Partially exchangeable stochastic block models for (node-colored) multilayer networks

TL;DR

This paper introduces a new class of partially exchangeable stochastic block models for node-colored multilayer networks, enabling flexible, probabilistically coherent analysis of complex multilayer connectivity data with uncertainty quantification.

Contribution

It develops a hierarchical random partition prior for node grouping, learns the number of groups automatically, and provides a tractable inference method, filling a gap in modeling multilayer networks.

Findings

Model outperforms competitors in simulations.

Provides closed-form predictive probabilities.

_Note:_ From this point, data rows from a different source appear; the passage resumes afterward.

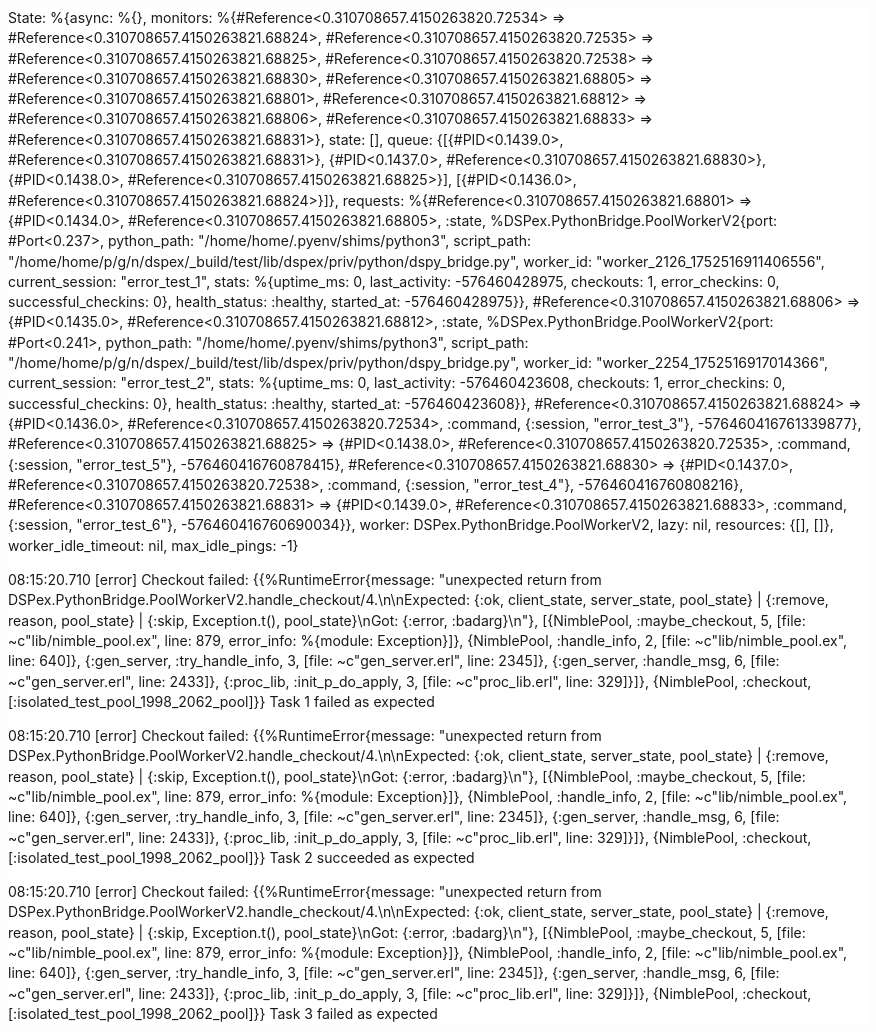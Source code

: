State: %{async: %{}, monitors: %{#Reference<0.310708657.4150263820.72534> => #Reference<0.310708657.4150263821.68824>, #Reference<0.310708657.4150263820.72535> => #Reference<0.310708657.4150263821.68825>, #Reference<0.310708657.4150263820.72538> => #Reference<0.310708657.4150263821.68830>, #Reference<0.310708657.4150263821.68805> => #Reference<0.310708657.4150263821.68801>, #Reference<0.310708657.4150263821.68812> => #Reference<0.310708657.4150263821.68806>, #Reference<0.310708657.4150263821.68833> => #Reference<0.310708657.4150263821.68831>}, state: [], queue: {[{#PID<0.1439.0>, #Reference<0.310708657.4150263821.68831>}, {#PID<0.1437.0>, #Reference<0.310708657.4150263821.68830>}, {#PID<0.1438.0>, #Reference<0.310708657.4150263821.68825>}], [{#PID<0.1436.0>, #Reference<0.310708657.4150263821.68824>}]}, requests: %{#Reference<0.310708657.4150263821.68801> => {#PID<0.1434.0>, #Reference<0.310708657.4150263821.68805>, :state, %DSPex.PythonBridge.PoolWorkerV2{port: #Port<0.237>, python_path: "/home/home/.pyenv/shims/python3", script_path: "/home/home/p/g/n/dspex/_build/test/lib/dspex/priv/python/dspy_bridge.py", worker_id: "worker_2126_1752516911406556", current_session: "error_test_1", stats: %{uptime_ms: 0, last_activity: -576460428975, checkouts: 1, error_checkins: 0, successful_checkins: 0}, health_status: :healthy, started_at: -576460428975}}, #Reference<0.310708657.4150263821.68806> => {#PID<0.1435.0>, #Reference<0.310708657.4150263821.68812>, :state, %DSPex.PythonBridge.PoolWorkerV2{port: #Port<0.241>, python_path: "/home/home/.pyenv/shims/python3", script_path: "/home/home/p/g/n/dspex/_build/test/lib/dspex/priv/python/dspy_bridge.py", worker_id: "worker_2254_1752516917014366", current_session: "error_test_2", stats: %{uptime_ms: 0, last_activity: -576460423608, checkouts: 1, error_checkins: 0, successful_checkins: 0}, health_status: :healthy, started_at: -576460423608}}, #Reference<0.310708657.4150263821.68824> => {#PID<0.1436.0>, #Reference<0.310708657.4150263820.72534>, :command, {:session, "error_test_3"}, -576460416761339877}, #Reference<0.310708657.4150263821.68825> => {#PID<0.1438.0>, #Reference<0.310708657.4150263820.72535>, :command, {:session, "error_test_5"}, -576460416760878415}, #Reference<0.310708657.4150263821.68830> => {#PID<0.1437.0>, #Reference<0.310708657.4150263820.72538>, :command, {:session, "error_test_4"}, -576460416760808216}, #Reference<0.310708657.4150263821.68831> => {#PID<0.1439.0>, #Reference<0.310708657.4150263821.68833>, :command, {:session, "error_test_6"}, -576460416760690034}}, worker: DSPex.PythonBridge.PoolWorkerV2, lazy: nil, resources: {[], []}, worker_idle_timeout: nil, max_idle_pings: -1}

08:15:20.710 [error] Checkout failed: {{%RuntimeError{message: "unexpected return from DSPex.PythonBridge.PoolWorkerV2.handle_checkout/4.\n\nExpected: {:ok, client_state, server_state, pool_state} | {:remove, reason, pool_state} | {:skip, Exception.t(), pool_state}\nGot: {:error, :badarg}\n"}, [{NimblePool, :maybe_checkout, 5, [file: ~c"lib/nimble_pool.ex", line: 879, error_info: %{module: Exception}]}, {NimblePool, :handle_info, 2, [file: ~c"lib/nimble_pool.ex", line: 640]}, {:gen_server, :try_handle_info, 3, [file: ~c"gen_server.erl", line: 2345]}, {:gen_server, :handle_msg, 6, [file: ~c"gen_server.erl", line: 2433]}, {:proc_lib, :init_p_do_apply, 3, [file: ~c"proc_lib.erl", line: 329]}]}, {NimblePool, :checkout, [:isolated_test_pool_1998_2062_pool]}}
Task 1 failed as expected

08:15:20.710 [error] Checkout failed: {{%RuntimeError{message: "unexpected return from DSPex.PythonBridge.PoolWorkerV2.handle_checkout/4.\n\nExpected: {:ok, client_state, server_state, pool_state} | {:remove, reason, pool_state} | {:skip, Exception.t(), pool_state}\nGot: {:error, :badarg}\n"}, [{NimblePool, :maybe_checkout, 5, [file: ~c"lib/nimble_pool.ex", line: 879, error_info: %{module: Exception}]}, {NimblePool, :handle_info, 2, [file: ~c"lib/nimble_pool.ex", line: 640]}, {:gen_server, :try_handle_info, 3, [file: ~c"gen_server.erl", line: 2345]}, {:gen_server, :handle_msg, 6, [file: ~c"gen_server.erl", line: 2433]}, {:proc_lib, :init_p_do_apply, 3, [file: ~c"proc_lib.erl", line: 329]}]}, {NimblePool, :checkout, [:isolated_test_pool_1998_2062_pool]}}
Task 2 succeeded as expected

08:15:20.710 [error] Checkout failed: {{%RuntimeError{message: "unexpected return from DSPex.PythonBridge.PoolWorkerV2.handle_checkout/4.\n\nExpected: {:ok, client_state, server_state, pool_state} | {:remove, reason, pool_state} | {:skip, Exception.t(), pool_state}\nGot: {:error, :badarg}\n"}, [{NimblePool, :maybe_checkout, 5, [file: ~c"lib/nimble_pool.ex", line: 879, error_info: %{module: Exception}]}, {NimblePool, :handle_info, 2, [file: ~c"lib/nimble_pool.ex", line: 640]}, {:gen_server, :try_handle_info, 3, [file: ~c"gen_server.erl", line: 2345]}, {:gen_server, :handle_msg, 6, [file: ~c"gen_server.erl", line: 2433]}, {:proc_lib, :init_p_do_apply, 3, [file: ~c"proc_lib.erl", line: 329]}]}, {NimblePool, :checkout, [:isolated_test_pool_1998_2062_pool]}}
Task 3 failed as expected
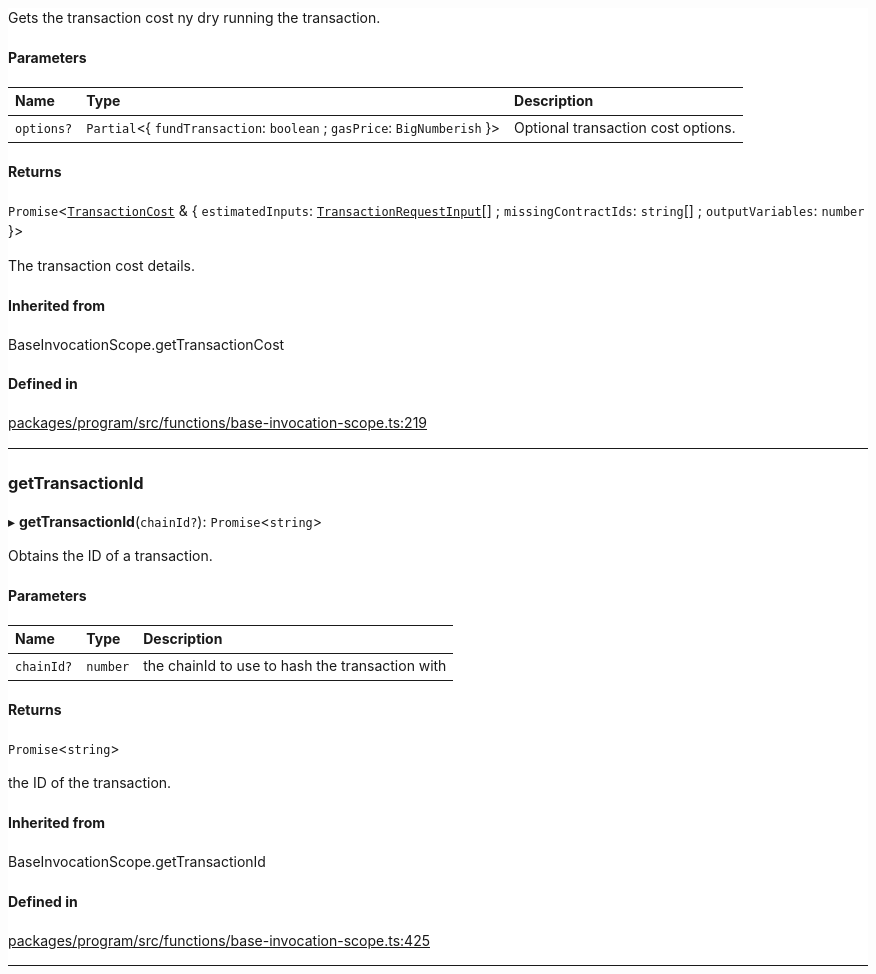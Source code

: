 Gets the transaction cost ny dry running the transaction.

#### Parameters

| Name | Type | Description |
| :------ | :------ | :------ |
| `options?` | `Partial`&lt;{ `fundTransaction`: `boolean` ; `gasPrice`: `BigNumberish`  }\> | Optional transaction cost options. |

#### Returns

`Promise`&lt;[`TransactionCost`](/api/Account/index.md#transactioncost) & { `estimatedInputs`: [`TransactionRequestInput`](/api/Account/index.md#transactionrequestinput)[] ; `missingContractIds`: `string`[] ; `outputVariables`: `number`  }\>

The transaction cost details.

#### Inherited from

BaseInvocationScope.getTransactionCost

#### Defined in

[packages/program/src/functions/base-invocation-scope.ts:219](https://github.com/FuelLabs/fuels-ts/blob/e239ba64/packages/program/src/functions/base-invocation-scope.ts#L219)

___

### getTransactionId

▸ **getTransactionId**(`chainId?`): `Promise`&lt;`string`\>

Obtains the ID of a transaction.

#### Parameters

| Name | Type | Description |
| :------ | :------ | :------ |
| `chainId?` | `number` | the chainId to use to hash the transaction with |

#### Returns

`Promise`&lt;`string`\>

the ID of the transaction.

#### Inherited from

BaseInvocationScope.getTransactionId

#### Defined in

[packages/program/src/functions/base-invocation-scope.ts:425](https://github.com/FuelLabs/fuels-ts/blob/e239ba64/packages/program/src/functions/base-invocation-scope.ts#L425)

___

Demonstrates application on real-world criminal network.

Abstract

Multilayer networks generalize single-layered connectivity data in several directions. These generalizations include, among others, settings where multiple types of edges are observed among the same set of nodes (edge-colored networks) or where a single notion of connectivity is measured between nodes belonging to different pre-specified layers (node-colored networks). While progress has been made in statistical modeling of edge-colored networks, principled approaches that flexibly account for both within and across layer block-connectivity structures while incorporating layer information through a rigorous probabilistic construction are still lacking for node-colored multilayer networks. We fill this gap by introducing a novel class of partially exchangeable stochastic block models specified in terms of a hierarchical random partition prior for the allocation of nodes to groups, whose number is learned by the model. This goal is achieved without jeopardizing probabilistic coherence, uncertainty quantification and derivation of closed-form predictive within- and across-layer co-clustering probabilities. Our approach facilitates prior elicitation, the understanding of theoretical properties and the development of yet-unexplored predictive strategies for both the connections and the allocations of future incoming nodes. Posterior inference proceeds via a tractable collapsed Gibbs sampler, while performance is illustrated in simulations and in a real-world criminal network application. The notable gains achieved over competitors clarify the importance of developing general stochastic block models based on suitable node-exchangeability structures coherent with the type of multilayer network being analyzed.